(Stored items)
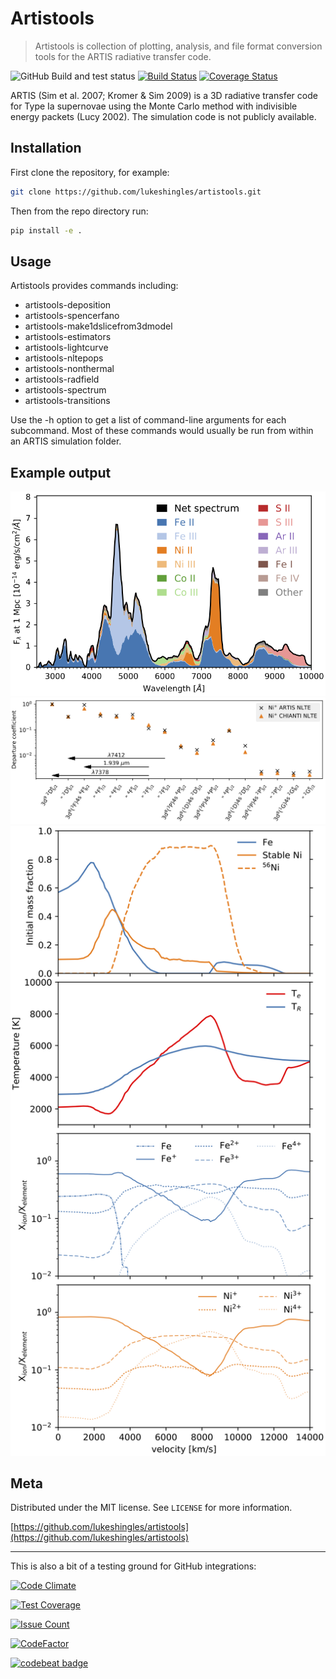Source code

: # Artistools

> Artistools is collection of plotting, analysis, and file format conversion tools for the ARTIS radiative transfer code.

![GitHub Build and test status](https://github.com/lukeshingles/artistools/workflows/Build%20and%20test/badge.svg)
[![Build Status](https://travis-ci.com/lukeshingles/artistools.svg?branch=master)](https://travis-ci.com/lukeshingles/artistools)
[![Coverage Status](https://coveralls.io/repos/github/lukeshingles/artistools/badge.svg?branch=master)](https://coveralls.io/github/lukeshingles/artistools?branch=master)

ARTIS (Sim et al. 2007; Kromer & Sim 2009) is a 3D radiative transfer code for Type Ia supernovae using the Monte Carlo method with indivisible energy packets (Lucy 2002). The simulation code is not publicly available.

## Installation
First clone the repository, for example:
```sh
git clone https://github.com/lukeshingles/artistools.git
```
Then from the repo directory run:
```sh
pip install -e .
```

## Usage
Artistools provides commands including:
  - artistools-deposition
  - artistools-spencerfano
  - artistools-make1dslicefrom3dmodel
  - artistools-estimators
  - artistools-lightcurve
  - artistools-nltepops
  - artistools-nonthermal
  - artistools-radfield
  - artistools-spectrum
  - artistools-transitions

Use the -h option to get a list of command-line arguments for each subcommand. Most of these commands would usually be run from within an ARTIS simulation folder.

## Example output

![Emission plot](images/fig-emission.png)
![NLTE plot](images/fig-nlte-Ni.png)
![Estimator plot](images/fig-estimators.png)

## Meta

Distributed under the MIT license. See ``LICENSE`` for more information.

[https://github.com/lukeshingles/artistools](https://github.com/lukeshingles/artistools)

-----------------------
This is also a bit of a testing ground for GitHub integrations:

[![Code Climate](https://codeclimate.com/github/lukeshingles/artistools/badges/gpa.svg)](https://codeclimate.com/github/lukeshingles/artistools)

[![Test Coverage](https://codeclimate.com/github/lukeshingles/artistools/badges/coverage.svg)](https://codeclimate.com/github/lukeshingles/artistools/coverage)

[![Issue Count](https://codeclimate.com/github/lukeshingles/artistools/badges/issue_count.svg)](https://codeclimate.com/github/lukeshingles/artistools)

<!---
[![Code Health](https://landscape.io/github/lukeshingles/artistools/master/landscape.svg?style=flat)](https://landscape.io/github/lukeshingles/artistools/master)
-->

[![CodeFactor](https://www.codefactor.io/repository/github/lukeshingles/artistools/badge)](https://www.codefactor.io/repository/github/lukeshingles/artistools)

[![codebeat badge](https://codebeat.co/badges/ace84544-8781-4e3f-b86b-b21fb3f9fc87)](https://codebeat.co/projects/github-com-lukeshingles-artistools-master)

→ Directions for this task: In the entries above, find the line holding "- artistools-nonthermal" and the line holding "This is also", then retype exactly those two lines and every line between them, and nothing else.

→ Answer to the problem:
  - artistools-nonthermal
  - artistools-radfield
  - artistools-spectrum
  - artistools-transitions

Use the -h option to get a list of command-line arguments for each subcommand. Most of these commands would usually be run from within an ARTIS simulation folder.

## Example output

![Emission plot](images/fig-emission.png)
![NLTE plot](images/fig-nlte-Ni.png)
![Estimator plot](images/fig-estimators.png)

## Meta

Distributed under the MIT license. See ``LICENSE`` for more information.

[https://github.com/lukeshingles/artistools](https://github.com/lukeshingles/artistools)

-----------------------
This is also a bit of a testing ground for GitHub integrations:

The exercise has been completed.